» WORK TO BE COMPLETED: Please repeat the records below exactly, from the first line through the line containing "0.915 | 0.966 |", and nothing more.
-- Opening Marker --
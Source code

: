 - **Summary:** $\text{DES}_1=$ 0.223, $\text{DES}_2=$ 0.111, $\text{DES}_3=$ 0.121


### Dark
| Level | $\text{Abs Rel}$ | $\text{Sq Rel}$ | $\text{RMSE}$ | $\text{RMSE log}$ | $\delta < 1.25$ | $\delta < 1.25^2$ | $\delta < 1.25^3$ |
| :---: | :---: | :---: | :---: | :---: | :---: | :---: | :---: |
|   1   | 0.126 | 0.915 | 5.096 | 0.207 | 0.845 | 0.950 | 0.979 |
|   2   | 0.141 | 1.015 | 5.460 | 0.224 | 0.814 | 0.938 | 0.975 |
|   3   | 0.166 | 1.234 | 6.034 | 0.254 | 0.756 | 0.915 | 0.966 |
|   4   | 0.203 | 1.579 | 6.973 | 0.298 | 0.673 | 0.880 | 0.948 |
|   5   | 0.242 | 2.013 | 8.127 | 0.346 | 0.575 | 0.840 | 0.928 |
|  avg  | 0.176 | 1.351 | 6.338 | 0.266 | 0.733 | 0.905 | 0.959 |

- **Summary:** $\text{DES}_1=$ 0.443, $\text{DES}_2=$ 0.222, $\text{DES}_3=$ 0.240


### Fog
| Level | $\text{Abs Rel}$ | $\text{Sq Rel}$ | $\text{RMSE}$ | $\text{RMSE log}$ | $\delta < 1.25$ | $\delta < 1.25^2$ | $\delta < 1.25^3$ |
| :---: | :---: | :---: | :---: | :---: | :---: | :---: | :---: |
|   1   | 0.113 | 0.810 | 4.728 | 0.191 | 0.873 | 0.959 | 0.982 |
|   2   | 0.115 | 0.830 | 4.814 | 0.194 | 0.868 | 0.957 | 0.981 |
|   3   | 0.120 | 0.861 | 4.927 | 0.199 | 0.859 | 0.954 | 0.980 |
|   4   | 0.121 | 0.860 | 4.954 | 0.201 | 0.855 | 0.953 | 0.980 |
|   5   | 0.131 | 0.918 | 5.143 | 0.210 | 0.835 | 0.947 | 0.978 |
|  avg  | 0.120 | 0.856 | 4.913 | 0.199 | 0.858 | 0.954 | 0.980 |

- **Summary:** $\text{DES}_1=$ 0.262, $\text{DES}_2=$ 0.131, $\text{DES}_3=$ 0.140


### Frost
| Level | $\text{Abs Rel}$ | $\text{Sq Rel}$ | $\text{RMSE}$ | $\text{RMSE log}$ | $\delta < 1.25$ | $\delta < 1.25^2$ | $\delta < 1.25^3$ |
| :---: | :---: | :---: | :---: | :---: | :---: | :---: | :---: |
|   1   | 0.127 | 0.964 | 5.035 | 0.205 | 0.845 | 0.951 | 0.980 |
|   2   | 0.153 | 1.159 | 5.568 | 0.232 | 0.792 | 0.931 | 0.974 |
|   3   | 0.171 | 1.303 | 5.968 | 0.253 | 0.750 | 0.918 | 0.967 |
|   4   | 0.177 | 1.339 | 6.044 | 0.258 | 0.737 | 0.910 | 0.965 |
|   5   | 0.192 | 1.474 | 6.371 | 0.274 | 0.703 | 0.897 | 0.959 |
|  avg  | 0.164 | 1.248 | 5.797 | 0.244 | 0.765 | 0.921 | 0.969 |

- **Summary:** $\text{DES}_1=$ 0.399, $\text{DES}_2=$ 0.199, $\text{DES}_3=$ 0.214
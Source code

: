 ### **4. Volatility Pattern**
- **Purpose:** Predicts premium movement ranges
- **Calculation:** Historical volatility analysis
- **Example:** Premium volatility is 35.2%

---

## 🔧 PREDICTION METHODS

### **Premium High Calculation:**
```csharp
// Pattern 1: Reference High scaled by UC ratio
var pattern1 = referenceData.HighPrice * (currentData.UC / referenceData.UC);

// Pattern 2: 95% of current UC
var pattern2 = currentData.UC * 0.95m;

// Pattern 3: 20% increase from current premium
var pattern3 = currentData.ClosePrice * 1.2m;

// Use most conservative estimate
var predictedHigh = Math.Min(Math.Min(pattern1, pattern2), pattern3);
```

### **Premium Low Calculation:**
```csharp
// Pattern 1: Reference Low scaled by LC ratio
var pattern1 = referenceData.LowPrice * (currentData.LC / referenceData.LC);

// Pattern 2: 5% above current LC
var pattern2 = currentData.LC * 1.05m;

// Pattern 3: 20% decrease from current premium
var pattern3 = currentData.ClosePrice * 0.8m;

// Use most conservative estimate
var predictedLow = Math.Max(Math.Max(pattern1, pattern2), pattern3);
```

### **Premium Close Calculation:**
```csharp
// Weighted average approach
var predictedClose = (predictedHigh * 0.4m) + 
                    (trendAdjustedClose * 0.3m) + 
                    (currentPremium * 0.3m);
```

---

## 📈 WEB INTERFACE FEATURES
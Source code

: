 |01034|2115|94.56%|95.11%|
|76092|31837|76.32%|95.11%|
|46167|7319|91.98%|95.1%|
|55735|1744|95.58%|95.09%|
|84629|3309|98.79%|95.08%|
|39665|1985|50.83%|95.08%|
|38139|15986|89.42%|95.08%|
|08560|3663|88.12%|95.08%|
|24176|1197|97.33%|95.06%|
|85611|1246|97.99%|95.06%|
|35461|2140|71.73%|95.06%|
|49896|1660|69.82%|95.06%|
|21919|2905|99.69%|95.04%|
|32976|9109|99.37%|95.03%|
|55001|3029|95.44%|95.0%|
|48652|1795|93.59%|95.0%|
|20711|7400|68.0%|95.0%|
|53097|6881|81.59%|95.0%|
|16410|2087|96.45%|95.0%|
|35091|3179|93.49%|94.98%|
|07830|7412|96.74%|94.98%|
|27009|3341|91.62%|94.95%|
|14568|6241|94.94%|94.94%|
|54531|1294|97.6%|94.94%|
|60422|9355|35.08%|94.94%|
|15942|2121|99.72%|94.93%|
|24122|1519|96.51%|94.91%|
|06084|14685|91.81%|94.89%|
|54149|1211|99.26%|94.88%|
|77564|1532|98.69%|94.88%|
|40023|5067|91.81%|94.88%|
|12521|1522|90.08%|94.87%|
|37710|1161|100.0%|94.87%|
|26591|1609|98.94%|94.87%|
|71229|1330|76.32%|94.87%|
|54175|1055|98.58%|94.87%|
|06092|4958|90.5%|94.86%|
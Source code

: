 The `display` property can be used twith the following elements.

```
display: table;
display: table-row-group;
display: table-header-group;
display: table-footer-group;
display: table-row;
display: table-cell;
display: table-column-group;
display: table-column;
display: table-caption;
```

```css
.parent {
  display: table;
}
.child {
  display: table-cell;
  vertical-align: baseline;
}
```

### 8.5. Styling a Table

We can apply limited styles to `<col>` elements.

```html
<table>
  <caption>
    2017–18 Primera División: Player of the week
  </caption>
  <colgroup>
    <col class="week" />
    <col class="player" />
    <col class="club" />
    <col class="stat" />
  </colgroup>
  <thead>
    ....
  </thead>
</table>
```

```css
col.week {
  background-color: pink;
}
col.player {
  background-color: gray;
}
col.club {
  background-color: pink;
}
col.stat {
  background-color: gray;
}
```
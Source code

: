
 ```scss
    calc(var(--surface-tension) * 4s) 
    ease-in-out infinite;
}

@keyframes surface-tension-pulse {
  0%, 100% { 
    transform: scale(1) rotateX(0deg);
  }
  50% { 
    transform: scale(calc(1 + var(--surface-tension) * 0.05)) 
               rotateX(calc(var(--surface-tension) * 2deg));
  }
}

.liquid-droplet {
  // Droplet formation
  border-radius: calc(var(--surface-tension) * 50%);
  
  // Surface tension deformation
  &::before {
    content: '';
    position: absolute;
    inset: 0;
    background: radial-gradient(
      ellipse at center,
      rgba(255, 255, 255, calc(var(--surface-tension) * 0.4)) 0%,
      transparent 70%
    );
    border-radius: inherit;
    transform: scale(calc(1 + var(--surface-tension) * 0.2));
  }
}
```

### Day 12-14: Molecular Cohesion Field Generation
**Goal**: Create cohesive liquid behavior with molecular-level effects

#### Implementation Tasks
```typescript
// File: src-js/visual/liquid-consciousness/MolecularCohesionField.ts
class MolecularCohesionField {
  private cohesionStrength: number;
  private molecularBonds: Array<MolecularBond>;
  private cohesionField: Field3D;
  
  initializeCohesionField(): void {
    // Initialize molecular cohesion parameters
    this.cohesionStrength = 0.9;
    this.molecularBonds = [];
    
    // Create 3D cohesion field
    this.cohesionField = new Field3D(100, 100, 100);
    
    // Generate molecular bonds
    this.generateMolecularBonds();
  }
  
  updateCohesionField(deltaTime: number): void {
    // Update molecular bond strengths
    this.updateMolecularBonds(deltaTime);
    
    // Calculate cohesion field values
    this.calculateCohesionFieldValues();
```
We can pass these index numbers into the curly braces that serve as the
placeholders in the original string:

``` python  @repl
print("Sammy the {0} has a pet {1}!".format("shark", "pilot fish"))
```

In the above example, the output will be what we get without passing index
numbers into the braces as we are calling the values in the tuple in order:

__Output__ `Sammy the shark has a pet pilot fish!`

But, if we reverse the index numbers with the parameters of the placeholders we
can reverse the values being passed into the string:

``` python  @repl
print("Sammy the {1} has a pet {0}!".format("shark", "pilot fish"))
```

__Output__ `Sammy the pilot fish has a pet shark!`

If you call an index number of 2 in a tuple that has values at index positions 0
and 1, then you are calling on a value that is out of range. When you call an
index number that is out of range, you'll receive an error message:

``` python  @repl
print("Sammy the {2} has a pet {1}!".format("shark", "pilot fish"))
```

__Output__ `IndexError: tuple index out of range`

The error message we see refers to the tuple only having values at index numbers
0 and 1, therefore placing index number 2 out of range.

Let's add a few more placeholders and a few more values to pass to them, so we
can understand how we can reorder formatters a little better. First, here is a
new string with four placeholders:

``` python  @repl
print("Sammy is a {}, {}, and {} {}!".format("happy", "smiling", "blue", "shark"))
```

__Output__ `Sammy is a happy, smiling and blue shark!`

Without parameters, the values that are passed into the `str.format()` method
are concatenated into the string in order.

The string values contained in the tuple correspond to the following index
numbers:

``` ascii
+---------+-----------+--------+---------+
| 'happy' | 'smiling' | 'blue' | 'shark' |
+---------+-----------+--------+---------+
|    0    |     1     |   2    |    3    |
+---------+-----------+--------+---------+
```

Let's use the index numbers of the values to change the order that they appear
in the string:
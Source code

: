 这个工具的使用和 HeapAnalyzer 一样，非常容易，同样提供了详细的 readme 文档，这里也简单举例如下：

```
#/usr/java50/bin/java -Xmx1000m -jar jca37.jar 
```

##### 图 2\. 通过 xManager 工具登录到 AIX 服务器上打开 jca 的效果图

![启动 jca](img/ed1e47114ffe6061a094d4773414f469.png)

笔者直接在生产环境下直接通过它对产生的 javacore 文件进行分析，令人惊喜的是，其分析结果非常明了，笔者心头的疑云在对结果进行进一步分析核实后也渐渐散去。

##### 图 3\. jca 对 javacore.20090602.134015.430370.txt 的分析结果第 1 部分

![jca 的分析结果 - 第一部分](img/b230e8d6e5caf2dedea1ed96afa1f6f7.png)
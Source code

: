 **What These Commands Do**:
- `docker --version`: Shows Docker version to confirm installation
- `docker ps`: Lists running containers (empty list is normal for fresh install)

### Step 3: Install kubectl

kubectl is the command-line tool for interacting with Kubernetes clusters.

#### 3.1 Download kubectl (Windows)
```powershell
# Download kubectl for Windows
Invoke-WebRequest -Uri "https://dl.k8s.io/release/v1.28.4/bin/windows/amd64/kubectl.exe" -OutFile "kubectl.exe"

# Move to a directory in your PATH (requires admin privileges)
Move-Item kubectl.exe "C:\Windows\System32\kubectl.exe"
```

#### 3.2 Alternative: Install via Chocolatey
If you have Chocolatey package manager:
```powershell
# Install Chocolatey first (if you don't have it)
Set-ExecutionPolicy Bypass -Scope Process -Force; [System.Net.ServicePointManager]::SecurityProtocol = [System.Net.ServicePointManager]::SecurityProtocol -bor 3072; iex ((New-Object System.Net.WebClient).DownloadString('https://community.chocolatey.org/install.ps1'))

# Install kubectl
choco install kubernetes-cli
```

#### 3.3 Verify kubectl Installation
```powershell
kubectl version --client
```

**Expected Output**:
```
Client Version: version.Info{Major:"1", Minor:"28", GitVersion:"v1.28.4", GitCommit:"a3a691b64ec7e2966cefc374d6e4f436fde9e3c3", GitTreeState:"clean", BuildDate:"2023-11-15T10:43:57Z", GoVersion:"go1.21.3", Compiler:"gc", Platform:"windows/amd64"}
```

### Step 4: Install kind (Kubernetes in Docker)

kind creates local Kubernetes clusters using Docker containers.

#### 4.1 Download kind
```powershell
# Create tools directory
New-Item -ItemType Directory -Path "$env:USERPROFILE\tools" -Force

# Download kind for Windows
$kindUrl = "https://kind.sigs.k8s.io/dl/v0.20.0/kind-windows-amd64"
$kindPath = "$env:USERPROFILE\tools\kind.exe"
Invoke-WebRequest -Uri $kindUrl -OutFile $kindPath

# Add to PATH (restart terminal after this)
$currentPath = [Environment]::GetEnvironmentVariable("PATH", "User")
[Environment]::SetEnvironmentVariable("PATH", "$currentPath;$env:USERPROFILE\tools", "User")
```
-- Closing Marker --
» COMPLETED TASK:
Source code

: - **Summary:** $\text{DES}_1=$ 0.223, $\text{DES}_2=$ 0.111, $\text{DES}_3=$ 0.121


### Dark
| Level | $\text{Abs Rel}$ | $\text{Sq Rel}$ | $\text{RMSE}$ | $\text{RMSE log}$ | $\delta < 1.25$ | $\delta < 1.25^2$ | $\delta < 1.25^3$ |
| :---: | :---: | :---: | :---: | :---: | :---: | :---: | :---: |
|   1   | 0.126 | 0.915 | 5.096 | 0.207 | 0.845 | 0.950 | 0.979 |
|   2   | 0.141 | 1.015 | 5.460 | 0.224 | 0.814 | 0.938 | 0.975 |
|   3   | 0.166 | 1.234 | 6.034 | 0.254 | 0.756 | 0.915 | 0.966 |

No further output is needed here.